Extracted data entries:
····················
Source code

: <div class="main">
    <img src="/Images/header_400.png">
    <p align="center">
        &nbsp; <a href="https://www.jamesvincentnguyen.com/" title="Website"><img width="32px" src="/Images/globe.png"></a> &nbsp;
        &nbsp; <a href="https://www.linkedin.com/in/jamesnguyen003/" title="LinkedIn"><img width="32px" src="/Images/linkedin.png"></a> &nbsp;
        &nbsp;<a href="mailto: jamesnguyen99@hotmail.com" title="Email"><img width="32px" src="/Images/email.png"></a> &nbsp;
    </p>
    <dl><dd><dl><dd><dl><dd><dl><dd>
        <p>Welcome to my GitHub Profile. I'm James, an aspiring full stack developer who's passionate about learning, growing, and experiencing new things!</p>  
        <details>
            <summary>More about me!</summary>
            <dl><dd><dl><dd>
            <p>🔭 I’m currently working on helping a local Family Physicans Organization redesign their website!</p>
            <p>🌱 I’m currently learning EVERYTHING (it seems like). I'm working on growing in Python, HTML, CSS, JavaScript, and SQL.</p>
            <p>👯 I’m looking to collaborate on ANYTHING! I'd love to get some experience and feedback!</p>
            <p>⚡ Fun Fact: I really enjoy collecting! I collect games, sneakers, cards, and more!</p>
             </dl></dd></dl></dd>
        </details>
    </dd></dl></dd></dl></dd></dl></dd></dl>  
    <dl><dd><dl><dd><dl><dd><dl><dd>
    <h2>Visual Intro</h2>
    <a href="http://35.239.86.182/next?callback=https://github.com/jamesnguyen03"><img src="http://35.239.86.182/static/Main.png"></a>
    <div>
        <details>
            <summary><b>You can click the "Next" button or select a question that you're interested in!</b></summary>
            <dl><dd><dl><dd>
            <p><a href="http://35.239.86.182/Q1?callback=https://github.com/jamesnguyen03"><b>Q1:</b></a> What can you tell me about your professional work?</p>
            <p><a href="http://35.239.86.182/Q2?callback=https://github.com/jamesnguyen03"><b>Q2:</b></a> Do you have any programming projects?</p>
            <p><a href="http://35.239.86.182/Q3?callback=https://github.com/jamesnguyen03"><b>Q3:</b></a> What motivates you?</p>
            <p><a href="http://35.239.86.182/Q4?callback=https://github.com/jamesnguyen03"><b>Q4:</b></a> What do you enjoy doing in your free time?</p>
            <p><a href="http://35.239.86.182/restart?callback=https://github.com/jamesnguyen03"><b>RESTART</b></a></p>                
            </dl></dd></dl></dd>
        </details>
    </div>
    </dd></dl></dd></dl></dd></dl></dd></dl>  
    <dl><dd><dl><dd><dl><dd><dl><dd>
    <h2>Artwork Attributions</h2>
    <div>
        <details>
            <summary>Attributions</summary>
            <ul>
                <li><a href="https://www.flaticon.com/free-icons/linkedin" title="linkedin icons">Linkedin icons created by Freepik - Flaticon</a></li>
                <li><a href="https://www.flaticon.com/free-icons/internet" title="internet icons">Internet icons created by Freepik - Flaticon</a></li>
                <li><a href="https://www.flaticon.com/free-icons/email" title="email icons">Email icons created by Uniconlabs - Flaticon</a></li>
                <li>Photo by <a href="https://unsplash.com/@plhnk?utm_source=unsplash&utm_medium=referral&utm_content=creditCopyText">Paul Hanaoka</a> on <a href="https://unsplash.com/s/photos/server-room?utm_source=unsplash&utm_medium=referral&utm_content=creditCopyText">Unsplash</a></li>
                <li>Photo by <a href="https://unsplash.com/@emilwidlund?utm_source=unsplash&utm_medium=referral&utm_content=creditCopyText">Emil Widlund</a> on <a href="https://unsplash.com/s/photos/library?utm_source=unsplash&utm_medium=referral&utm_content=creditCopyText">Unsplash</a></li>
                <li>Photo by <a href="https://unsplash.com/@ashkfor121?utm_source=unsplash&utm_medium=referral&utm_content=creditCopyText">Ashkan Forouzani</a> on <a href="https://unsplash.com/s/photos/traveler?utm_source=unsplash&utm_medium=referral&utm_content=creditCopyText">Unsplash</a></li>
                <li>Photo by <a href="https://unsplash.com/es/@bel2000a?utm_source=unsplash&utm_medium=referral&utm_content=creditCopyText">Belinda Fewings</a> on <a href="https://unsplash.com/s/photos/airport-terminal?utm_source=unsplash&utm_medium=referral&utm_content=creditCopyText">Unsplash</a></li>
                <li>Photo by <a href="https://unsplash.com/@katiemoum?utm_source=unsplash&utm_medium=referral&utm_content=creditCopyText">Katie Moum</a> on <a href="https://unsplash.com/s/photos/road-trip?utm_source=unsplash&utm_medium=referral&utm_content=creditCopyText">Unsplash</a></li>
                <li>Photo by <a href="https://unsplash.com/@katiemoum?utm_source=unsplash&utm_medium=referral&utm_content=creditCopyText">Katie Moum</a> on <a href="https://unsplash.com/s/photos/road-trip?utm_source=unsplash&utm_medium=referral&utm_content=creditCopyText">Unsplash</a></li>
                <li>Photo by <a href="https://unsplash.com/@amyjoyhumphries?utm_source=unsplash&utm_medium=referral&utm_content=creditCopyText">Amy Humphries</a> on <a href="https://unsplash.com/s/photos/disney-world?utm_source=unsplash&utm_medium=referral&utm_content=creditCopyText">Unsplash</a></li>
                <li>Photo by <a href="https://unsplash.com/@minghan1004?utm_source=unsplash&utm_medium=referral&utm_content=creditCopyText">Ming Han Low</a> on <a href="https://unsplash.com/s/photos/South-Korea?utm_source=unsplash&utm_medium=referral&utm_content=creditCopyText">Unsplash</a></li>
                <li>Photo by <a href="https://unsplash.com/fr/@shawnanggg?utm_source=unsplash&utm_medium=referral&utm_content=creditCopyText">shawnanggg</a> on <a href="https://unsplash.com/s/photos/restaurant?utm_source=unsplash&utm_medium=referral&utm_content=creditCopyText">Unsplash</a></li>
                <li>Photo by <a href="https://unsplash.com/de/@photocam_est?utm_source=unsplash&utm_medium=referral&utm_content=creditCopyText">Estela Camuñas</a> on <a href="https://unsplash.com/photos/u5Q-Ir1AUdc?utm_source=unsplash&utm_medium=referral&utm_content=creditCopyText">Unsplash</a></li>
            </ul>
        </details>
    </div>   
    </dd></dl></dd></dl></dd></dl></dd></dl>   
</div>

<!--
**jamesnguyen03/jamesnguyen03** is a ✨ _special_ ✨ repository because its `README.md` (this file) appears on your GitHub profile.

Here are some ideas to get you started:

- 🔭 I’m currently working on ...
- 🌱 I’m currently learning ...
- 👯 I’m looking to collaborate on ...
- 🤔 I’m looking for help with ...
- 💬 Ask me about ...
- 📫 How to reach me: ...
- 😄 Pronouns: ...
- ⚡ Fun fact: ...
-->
····················
Could you return all of the data exactly as written?

ANSWER SPACE:
Source code

: <div class="main">
    <img src="/Images/header_400.png">
    <p align="center">
        &nbsp; <a href="https://www.jamesvincentnguyen.com/" title="Website"><img width="32px" src="/Images/globe.png"></a> &nbsp;
        &nbsp; <a href="https://www.linkedin.com/in/jamesnguyen003/" title="LinkedIn"><img width="32px" src="/Images/linkedin.png"></a> &nbsp;
        &nbsp;<a href="mailto: jamesnguyen99@hotmail.com" title="Email"><img width="32px" src="/Images/email.png"></a> &nbsp;
    </p>
    <dl><dd><dl><dd><dl><dd><dl><dd>
        <p>Welcome to my GitHub Profile. I'm James, an aspiring full stack developer who's passionate about learning, growing, and experiencing new things!</p>  
        <details>
            <summary>More about me!</summary>
            <dl><dd><dl><dd>
            <p>🔭 I’m currently working on helping a local Family Physicans Organization redesign their website!</p>
            <p>🌱 I’m currently learning EVERYTHING (it seems like). I'm working on growing in Python, HTML, CSS, JavaScript, and SQL.</p>
            <p>👯 I’m looking to collaborate on ANYTHING! I'd love to get some experience and feedback!</p>
            <p>⚡ Fun Fact: I really enjoy collecting! I collect games, sneakers, cards, and more!</p>
             </dl></dd></dl></dd>
        </details>
    </dd></dl></dd></dl></dd></dl></dd></dl>  
    <dl><dd><dl><dd><dl><dd><dl><dd>
    <h2>Visual Intro</h2>
    <a href="http://35.239.86.182/next?callback=https://github.com/jamesnguyen03"><img src="http://35.239.86.182/static/Main.png"></a>
    <div>
        <details>
            <summary><b>You can click the "Next" button or select a question that you're interested in!</b></summary>
            <dl><dd><dl><dd>
            <p><a href="http://35.239.86.182/Q1?callback=https://github.com/jamesnguyen03"><b>Q1:</b></a> What can you tell me about your professional work?</p>
            <p><a href="http://35.239.86.182/Q2?callback=https://github.com/jamesnguyen03"><b>Q2:</b></a> Do you have any programming projects?</p>
            <p><a href="http://35.239.86.182/Q3?callback=https://github.com/jamesnguyen03"><b>Q3:</b></a> What motivates you?</p>
            <p><a href="http://35.239.86.182/Q4?callback=https://github.com/jamesnguyen03"><b>Q4:</b></a> What do you enjoy doing in your free time?</p>
            <p><a href="http://35.239.86.182/restart?callback=https://github.com/jamesnguyen03"><b>RESTART</b></a></p>                
            </dl></dd></dl></dd>
        </details>
    </div>
    </dd></dl></dd></dl></dd></dl></dd></dl>  
    <dl><dd><dl><dd><dl><dd><dl><dd>
    <h2>Artwork Attributions</h2>
    <div>
        <details>
            <summary>Attributions</summary>
            <ul>
                <li><a href="https://www.flaticon.com/free-icons/linkedin" title="linkedin icons">Linkedin icons created by Freepik - Flaticon</a></li>
                <li><a href="https://www.flaticon.com/free-icons/internet" title="internet icons">Internet icons created by Freepik - Flaticon</a></li>
                <li><a href="https://www.flaticon.com/free-icons/email" title="email icons">Email icons created by Uniconlabs - Flaticon</a></li>
                <li>Photo by <a href="https://unsplash.com/@plhnk?utm_source=unsplash&utm_medium=referral&utm_content=creditCopyText">Paul Hanaoka</a> on <a href="https://unsplash.com/s/photos/server-room?utm_source=unsplash&utm_medium=referral&utm_content=creditCopyText">Unsplash</a></li>
                <li>Photo by <a href="https://unsplash.com/@emilwidlund?utm_source=unsplash&utm_medium=referral&utm_content=creditCopyText">Emil Widlund</a> on <a href="https://unsplash.com/s/photos/library?utm_source=unsplash&utm_medium=referral&utm_content=creditCopyText">Unsplash</a></li>
                <li>Photo by <a href="https://unsplash.com/@ashkfor121?utm_source=unsplash&utm_medium=referral&utm_content=creditCopyText">Ashkan Forouzani</a> on <a href="https://unsplash.com/s/photos/traveler?utm_source=unsplash&utm_medium=referral&utm_content=creditCopyText">Unsplash</a></li>
                <li>Photo by <a href="https://unsplash.com/es/@bel2000a?utm_source=unsplash&utm_medium=referral&utm_content=creditCopyText">Belinda Fewings</a> on <a href="https://unsplash.com/s/photos/airport-terminal?utm_source=unsplash&utm_medium=referral&utm_content=creditCopyText">Unsplash</a></li>
                <li>Photo by <a href="https://unsplash.com/@katiemoum?utm_source=unsplash&utm_medium=referral&utm_content=creditCopyText">Katie Moum</a> on <a href="https://unsplash.com/s/photos/road-trip?utm_source=unsplash&utm_medium=referral&utm_content=creditCopyText">Unsplash</a></li>
                <li>Photo by <a href="https://unsplash.com/@katiemoum?utm_source=unsplash&utm_medium=referral&utm_content=creditCopyText">Katie Moum</a> on <a href="https://unsplash.com/s/photos/road-trip?utm_source=unsplash&utm_medium=referral&utm_content=creditCopyText">Unsplash</a></li>
                <li>Photo by <a href="https://unsplash.com/@amyjoyhumphries?utm_source=unsplash&utm_medium=referral&utm_content=creditCopyText">Amy Humphries</a> on <a href="https://unsplash.com/s/photos/disney-world?utm_source=unsplash&utm_medium=referral&utm_content=creditCopyText">Unsplash</a></li>
                <li>Photo by <a href="https://unsplash.com/@minghan1004?utm_source=unsplash&utm_medium=referral&utm_content=creditCopyText">Ming Han Low</a> on <a href="https://unsplash.com/s/photos/South-Korea?utm_source=unsplash&utm_medium=referral&utm_content=creditCopyText">Unsplash</a></li>
                <li>Photo by <a href="https://unsplash.com/fr/@shawnanggg?utm_source=unsplash&utm_medium=referral&utm_content=creditCopyText">shawnanggg</a> on <a href="https://unsplash.com/s/photos/restaurant?utm_source=unsplash&utm_medium=referral&utm_content=creditCopyText">Unsplash</a></li>
                <li>Photo by <a href="https://unsplash.com/de/@photocam_est?utm_source=unsplash&utm_medium=referral&utm_content=creditCopyText">Estela Camuñas</a> on <a href="https://unsplash.com/photos/u5Q-Ir1AUdc?utm_source=unsplash&utm_medium=referral&utm_content=creditCopyText">Unsplash</a></li>
            </ul>
        </details>
    </div>   
    </dd></dl></dd></dl></dd></dl></dd></dl>   
</div>

<!--
**jamesnguyen03/jamesnguyen03** is a ✨ _special_ ✨ repository because its `README.md` (this file) appears on your GitHub profile.

Here are some ideas to get you started:

- 🔭 I’m currently working on ...
- 🌱 I’m currently learning ...
- 👯 I’m looking to collaborate on ...
- 🤔 I’m looking for help with ...
- 💬 Ask me about ...
- 📫 How to reach me: ...
- 😄 Pronouns: ...
- ⚡ Fun fact: ...
-->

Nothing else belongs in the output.